Swept up in the excitement of this year’s Oscar nominations? Grab yourself a piece of the decision-making pie by heading down to FACT…
It says a lot about the popularity of the British Animation Awards in previous years that for 2012, FACT took the decision to screen each of the three programmes twice, giving people double the opportunity to see the very best work in animation over the last two years.
The Baa’s, as they’re known, are a showcase bringing together a mixture of both emerging and established talent working in the industry in the UK today. With awards season gathering pace, what’s nice about this is the nifty public choice element to proceedings. This means that we, the humble masses, get to cast our votes over the films featured in the three programmes – a selection of animated shorts, music videos and, watch you don’t choke on this: ads.
In practice, what this means is you get a piece of paper and rate each film from 1-5 (1 being poor, 5 excellent) before the next begins. This is tougher than it sounds: “two seems harsh, but do you really think this was a three, that’s very nearly a four”…and so on!
In Monday’s programme of screenings, the thing that struck us immediately on leaving the cinema and mulling over the entrants is the disparity, not simply in quality, but in the budgets available to them. There was Bertie Crisp, for example (supposedly based on memories of childhood holidays), boasting the acting talent of Kathy Burke, Tamsin Greig, and, um, Mark Benton. Impressive right? Put that aside though, and this film is a charmless (verging on rather nasty), piece, which left one with the sense it rather wasted the voice talent at its disposal.
That said the majority of the entries in this programme were, at worst, agreeable (just one solitary film scored the minimum). At best, they were challenging, thought provoking and at times, thrilling examples of how to get the best from this form. Slow Derek, a film by RCA grad Daniel Ojari, tells the story of an office drone struggling to keep up with the pace of life. A breath-taking piece of stop-motion animation, incorporating clever use of sound, it’s a fine example of what can be accomplished in the right hands.
Also worthy of note is Barry JC Purves Tchaikovsky – an elegy (pictured) – a gorgeous and affecting piece, though hamstrung by a leaden voiceover, it charts the life of the composer through his relationships and music beautifully, you just find yourself wishing he’d stop talking.
As mentioned up top, there were also some music videos in the mix. It was difficult to know what to think about their inclusion, especially in the case of Stylo by Gorillaz. Directed by Pete Candeland and Jamie Hewlett, with the added clout of EMI, you can probably hazard a guess at its quality. Throw Bruce Willis into the equation, a narrative involving a car chase/ shootout and an appearance from the grim reaper, it becomes increasingly churlish to score it a four or less!

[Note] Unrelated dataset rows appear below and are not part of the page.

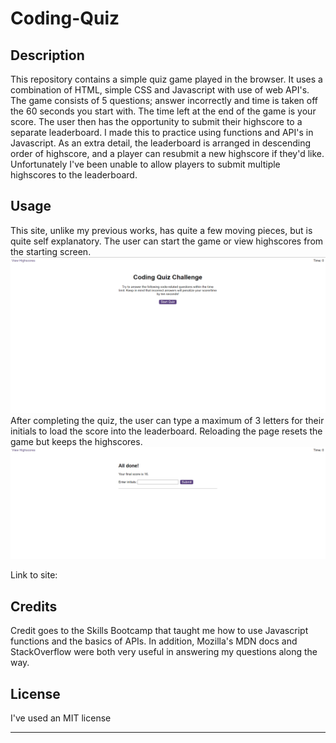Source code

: # Coding-Quiz

## Description

This repository contains a simple quiz game played in the browser. It uses a combination of HTML, simple CSS and Javascript with use of web API's. The game consists of 5 questions; answer incorrectly and time is taken off the 60 seconds you start with. The time left at the end of the game is your score. The user then has the opportunity to submit their highscore to a separate leaderboard. I made this to practice using functions and API's in Javascript. As an extra detail, the leaderboard is arranged in descending order of highscore, and a player can resubmit a new highscore if they'd like. Unfortunately I've been unable to allow players to submit multiple highscores to the leaderboard. 

## Usage
This site, unlike my previous works, has quite a few moving pieces, but is quite self explanatory. The user can start the game or view highscores from the starting screen. 
![Start screen](Loadingscreen.png)
After completing the quiz, the user can type a maximum of 3 letters for their initials to load the score into the leaderboard. Reloading the page resets the game but keeps the highscores.
![End screen](Endscreen.png)

Link to site: 

## Credits
Credit goes to the Skills Bootcamp that taught me how to use Javascript functions and the basics of APIs. In addition, Mozilla's MDN docs and StackOverflow were both very useful in answering my questions along the way.

## License

I've used an MIT license

---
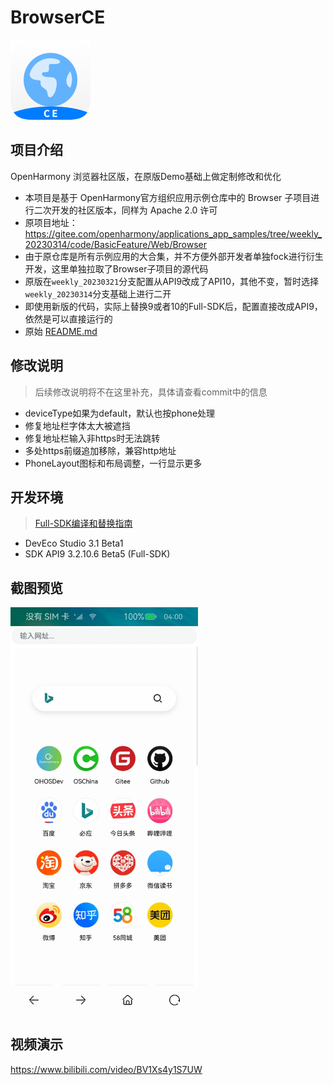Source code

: # BrowserCE

<img src="entry/src/main/resources/base/media/icon.png" width="128px" />

## 项目介绍

OpenHarmony 浏览器社区版，在原版Demo基础上做定制修改和优化

- 本项目是基于 OpenHarmony官方组织应用示例仓库中的 Browser 子项目进行二次开发的社区版本，同样为 Apache 2.0 许可  
- 原项目地址：https://gitee.com/openharmony/applications_app_samples/tree/weekly_20230314/code/BasicFeature/Web/Browser  
- 由于原仓库是所有示例应用的大合集，并不方便外部开发者单独fock进行衍生开发，这里单独拉取了Browser子项目的源代码  
- 原版在`weekly_20230321`分支配置从API9改成了API10，其他不变，暂时选择`weekly_20230314`分支基础上进行二开
- 即使用新版的代码，实际上替换9或者10的Full-SDK后，配置直接改成API9，依然是可以直接运行的
- 原始 [README.md](./README_zh.origin.md)

## 修改说明

> 后续修改说明将不在这里补充，具体请查看commit中的信息

- deviceType如果为default，默认也按phone处理
- 修复地址栏字体太大被遮挡
- 修复地址栏输入非https时无法跳转
- 多处https前缀追加移除，兼容http地址
- PhoneLayout图标和布局调整，一行显示更多

## 开发环境

> [Full-SDK编译和替换指南](https://gitee.com/openharmony/docs/blob/OpenHarmony-3.2-Beta5/zh-cn/application-dev/quick-start/full-sdk-compile-guide.md#/openharmony/docs/blob/OpenHarmony-3.2-Beta5/zh-cn/application-dev/quick-start/full-sdk-switch-guide.md)

- DevEco Studio 3.1 Beta1
- SDK API9 3.2.10.6 Beta5 (Full-SDK)

## 截图预览

<img src="screenshots/01.jpg" width="300px" />

## 视频演示

https://www.bilibili.com/video/BV1Xs4y1S7UW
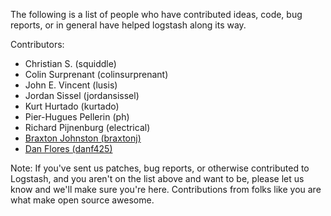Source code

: The following is a list of people who have contributed ideas, code, bug
reports, or in general have helped logstash along its way.

Contributors:
* Christian S. (squiddle)
* Colin Surprenant (colinsurprenant)
* John E. Vincent (lusis)
* Jordan Sissel (jordansissel)
* Kurt Hurtado (kurtado)
* Pier-Hugues Pellerin (ph)
* Richard Pijnenburg (electrical)
* [Braxton Johnston (braxtonj)](https://github.com/braxtonj)
* [Dan Flores (danf425)](https://github.com/danf425)

Note: If you've sent us patches, bug reports, or otherwise contributed to
Logstash, and you aren't on the list above and want to be, please let us know
and we'll make sure you're here. Contributions from folks like you are what make
open source awesome.
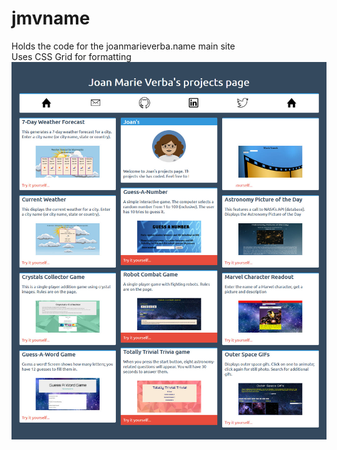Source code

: # jmvname
Holds the code for the joanmarieverba.name main site  
Uses CSS Grid for formatting
![alt text](jmvdotname.jpg) 
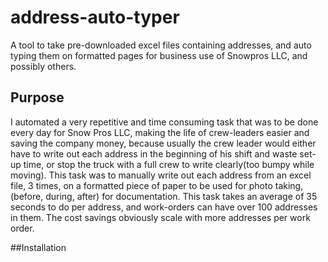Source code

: # address-auto-typer
A tool to take pre-downloaded excel files containing addresses, and auto typing them on formatted pages for business use of Snowpros LLC, and possibly others.

## Purpose
I automated a very repetitive and time consuming task that was to be done every day for Snow Pros LLC, making the life of crew-leaders easier and saving the company money, because usually the crew leader would either have to write out each address in the beginning of his shift and waste set-up time, or stop the truck with a full crew to write clearly(too bumpy while moving). This task was to manually write out each address from an excel file, 3 times, on a formatted piece of paper to be used for photo taking, (before, during, after)  for documentation. This task takes an average of 35 seconds to do per address, and work-orders can have over 100 addresses in them. The cost savings obviously scale with more addresses per work order. 

##Installation
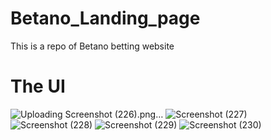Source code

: # Betano_Landing_page

This is a repo of Betano betting website

# The UI

![Uploading Screenshot (226).png…]()
![Screenshot (227)](https://user-images.githubusercontent.com/70054440/195209715-9e174fda-1c85-4632-b8d9-1131a24ab8b3.png)
![Screenshot (228)](https://user-images.githubusercontent.com/70054440/195209721-8b9a5920-0679-4fa5-b68d-a710e0df7721.png)
![Screenshot (229)](https://user-images.githubusercontent.com/70054440/195209724-436282db-2b87-4245-b4f1-225ac7362ccf.png)
![Screenshot (230)](https://user-images.githubusercontent.com/70054440/195209731-b0fdb1d0-b686-4367-99ac-5aeccd981a1b.png)
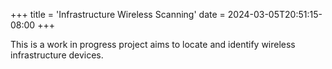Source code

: +++
title = 'Infrastructure Wireless Scanning'
date = 2024-03-05T20:51:15-08:00
+++

This is a work in progress project aims to locate and identify wireless infrastructure devices.

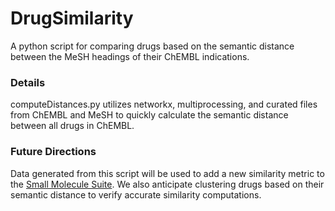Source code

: # DrugSimilarity
A python script for comparing drugs based on the semantic distance between the MeSH headings of their ChEMBL indications.

### Details
computeDistances.py utilizes networkx, multiprocessing, and curated files from ChEMBL and MeSH to quickly calculate the semantic distance between all drugs in ChEMBL.

### Future Directions
Data generated from this script will be used to add a new similarity metric to the [Small Molecule Suite](https://labsyspharm.shinyapps.io/smallmoleculesuite/). We also anticipate
clustering drugs based on their semantic distance to verify accurate similarity computations.
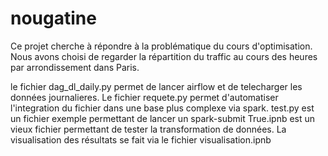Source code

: # nougatine

Ce projet cherche à répondre à la problématique du cours d'optimisation.
Nous avons choisi de regarder la répartition du traffic au cours des heures par arrondissement dans Paris.

le fichier dag_dl_daily.py permet de lancer airflow et de telecharger les données journalieres.
Le fichier requete.py permet d'automatiser l'integration du fichier dans une base plus complexe via spark.
test.py est un fichier exemple permettant de lancer un spark-submit
True.ipnb est un vieux fichier permettant de tester la transformation de données.
La visualisation des résultats se fait via le fichier visualisation.ipnb
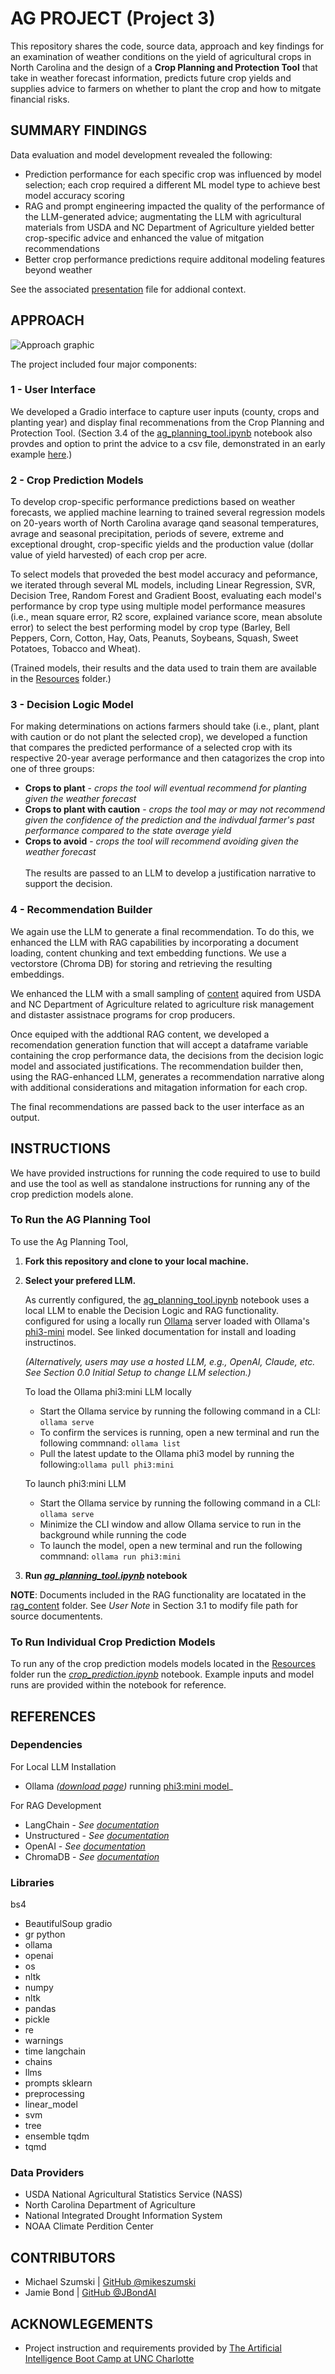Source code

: # AG PROJECT (Project 3)
This repository shares the code, source data, approach and key findings for an examination of weather conditions on the yield of agricultural crops in North Carolina and the design of a **Crop Planning and Protection Tool** that take in weather forecast information, predicts future crop yields and supplies advice to farmers on whether to plant the crop and how to mitgate financial risks.

## SUMMARY FINDINGS
Data evaluation and model development revealed the following:
* Prediction performance for each specific crop was influenced by model selection; each crop required a different ML model type to achieve best model accuracy scoring
* RAG and prompt engineering impacted the quality of the performance of the LLM-generated advice;  augmentating the LLM with agricultural materials from USDA and NC Department of Agriculture yielded better crop-specific advice and enhanced the value of mitgation recommendations
* Better crop performance predictions require additonal modeling features beyond weather 

See the associated [presentation]('/UNC_AI_Bootcamp_Project_presented.pdf') file for addional context.

## APPROACH

![Approach graphic](/Images/approach_image.png)

The project included four major components:

### 1 - User Interface
We developed a Gradio interface to capture user inputs (county, crops and planting year) and display final recommenations from the Crop Planning and Protection Tool. (Section 3.4 of the [ag_planning_tool.ipynb](ag_planning_tool.ipynb) notebook also provdes and option to print the advice to a csv file, demonstrated in an early example [here](crop_advice.csv).)

### 2 - Crop Prediction Models
To develop crop-specific performance predictions based on weather forecasts, we applied machine learning to trained several regression models on 20-years worth of North Carolina  avarage qand seasonal temperatures, avrage and seasonal precipitation, periods of severe, extreme and exceptional drought, crop-specific yields and the production value (dollar value of yield harvested) of each crop per acre. 

To select models that proveded the best model accuracy and peformance, we iterated through several ML models, including Linear Regression, SVR, Decision Tree, Random Forest and Gradient Boost, evaluating each model's performance by crop type using multiple model performance measures (i.e., mean square error, R2 score, explained variance score, mean absolute error) to select the best performing model by crop type (Barley, Bell Peppers, Corn, Cotton, Hay, Oats, Peanuts, Soybeans, Squash, Sweet Potatoes, Tobacco and Wheat). 

(Trained models, their results and the data used to train them are available in the [Resources](./Resources/) folder.)

### 3 - Decision Logic Model
For making determinations on actions farmers should take (i.e., plant, plant with caution or do not plant the selected crop), we developed a function that compares the predicted performance of a selected crop with its respective 20-year average performance and then catagorizes the crop into one of three groups: 
* **Crops to plant** - _crops the tool will eventual recommend for planting given the weather forecast_
* **Crops to plant with caution** - _crops the tool may or may not recommend given the confidence of the prediction and the indivdual farmer's past performance compared to the state average yield_
* **Crops to avoid** - _crops the tool will recommend avoiding given the weather forecast_ \
\
The results are passed to an LLM to develop a justification narrative to support the decision.

### 4 - Recommendation Builder
We again use the LLM to generate a final recommendation. To do this, we enhanced the LLM with RAG capabilities by incorporating a document loading, content chunking and text embedding functions. We use a vectorstore (Chroma DB) for storing and retrieving the resulting embeddings.

We enhanced the LLM with a small sampling of [content](/rag_content/) aquired from USDA and NC Department of Agriculture related to agriculture risk management and distaster assistnace programs for crop producers. 

Once equiped with the addtional RAG content, we developed a recomendation generation function that will accept a dataframe variable containing the crop performance data, the decisions from the decision logic model and associated justifications. The recommendation builder then, using the RAG-enhanced LLM, generates a recommendation narrative along with additional considerations and mitagation information for each crop.

The final recommendations are passed back to the user interface as an output.  


## INSTRUCTIONS
We have provided instructions for running the code required to use to build and use the tool as well as standalone instructions for running any of the crop prediction models alone. 

### To Run the AG Planning Tool
To use the Ag Planning Tool, 

1) **Fork this repository and clone to your local machine.** 

2) **Select your prefered LLM.**

    As currently configured, the [ag_planning_tool.ipynb](ag_planning_tool.ipynb) notebook  uses a local LLM to enable the Decision Logic and RAG functionality.  configured for using a locally run [Ollama](https://ollama.com/download) server loaded with Ollama's [phi3-mini](https://ollama.com/library/phi3) model. See linked documentation for install and loading instructinos. 
    
    _(Alternatively, users may use a hosted LLM, e.g., OpenAI, Claude, etc. See _Section 0.0 Initial Setup_ to change LLM selection.)_

    To load the Ollama phi3:mini LLM locally
    * Start the Ollama service by running the following command in a CLI: `ollama serve` 
    * To confirm the services is running, open a new terminal and run the following commnand: `ollama list`
    * Pull the latest update to the Ollama phi3 model by running the following:`ollama pull phi3:mini`
   
    To launch phi3:mini LLM
    * Start the Ollama service by running the following command in a CLI: `ollama serve`
    * Minimize the CLI window and allow Ollama service to run in the background while running the code
    * To launch the model, open a new terminal and run the following commnand: `ollama run phi3:mini`


3) **Run _[ag_planning_tool.ipynb](ag_planning_tool.ipynb)_ notebook**

**NOTE**: Documents included in the RAG functionality are locatated in the [rag_content](/rag_content/) folder. See _User Note_ in Section 3.1 to modify file path for source documentents.


### To Run Individual Crop Prediction Models
To run any of the crop prediction models models located in the [Resources](./Resources/) folder run the _[crop_prediction.ipynb](crop_prediction.ipynb)_ notebook.  Example inputs and model runs are provided within the notebook for reference.

## REFERENCES
### Dependencies
For Local LLM Installation
* Ollama _([download page](https://ollama.com/download/windows))_ running [phi3:mini model](https://ollama.com/library/phi3)_

For RAG Development
* LangChain - _See [documentation](https://python.langchain.com/v0.2/docs/introduction)_
* Unstructured - _See [documentation](https://docs.unstructured.io/welcome')_
* OpenAI - _See [documentation](https://platform.openai.com/docs/guides/embeddings)_
* ChromaDB - _See [documentation](https://docs.trychroma.com/getting-started)_

### Libraries
bs4
 * BeautifulSoup
gradio
* gr
python
* ollama
* openai
* os
* nltk
* numpy
* nltk
* pandas
* pickle 
* re
* warnings
* time
langchain
* chains
* llms
* prompts
sklearn
* preprocessing
* linear_model
* svm
* tree
* ensemble
tqdm
* tqmd

### Data Providers
* USDA National Agricultural Statistics Service (NASS)
* North Carolina Department of Agriculture
* National Integrated Drought Information System
* NOAA Climate Perdition Center

## CONTRIBUTORS
* Michael Szumski | [GitHub @mikeszumski](https://github.com/mikeszumski/)
* Jamie Bond | [GitHub @JBondAI](https://github.com/jbondAI/) 

## ACKNOWLEGEMENTS
* Project instruction and requirements provided by [The Artificial Intelligence Boot Camp at UNC Charlotte](https://bootcamp.charlotte.edu/artificial-intelligence/)

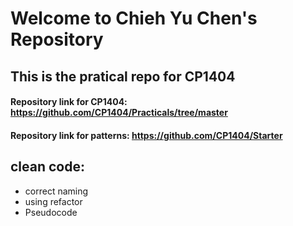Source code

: # Welcome to Chieh Yu Chen's Repository

## This is the pratical repo for CP1404

#### Repository link for CP1404: https://github.com/CP1404/Practicals/tree/master

#### Repository link for patterns: https://github.com/CP1404/Starter

## clean code:

- correct naming
- using refactor
- Pseudocode


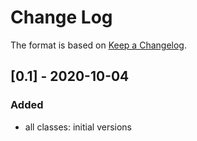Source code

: # Change Log

The format is based on [Keep a Changelog](http://keepachangelog.com/).

## [0.1] - 2020-10-04
### Added
- all classes: initial versions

Pleasingly, and one feels, in the spirit of things, the best work on display here was an animation produced to sell a message rather than a product or song. Standing head and shoulders above a strong selection was Max Hattler’s Spin. Utilising a Busby Berkeley-style song and dance routine, with CGI toy soldiers as the players, Hattler succeeds brilliantly in blurring the lines between conflict and entertainment in a piece laced with satire. One foot wrong, and a film like this can quickly take the wrong turn into mawkish territory. But Hattler’s Spin triumphs were so many fail; engaging an audience and hitting them with the knock-out blow of a wake-up call.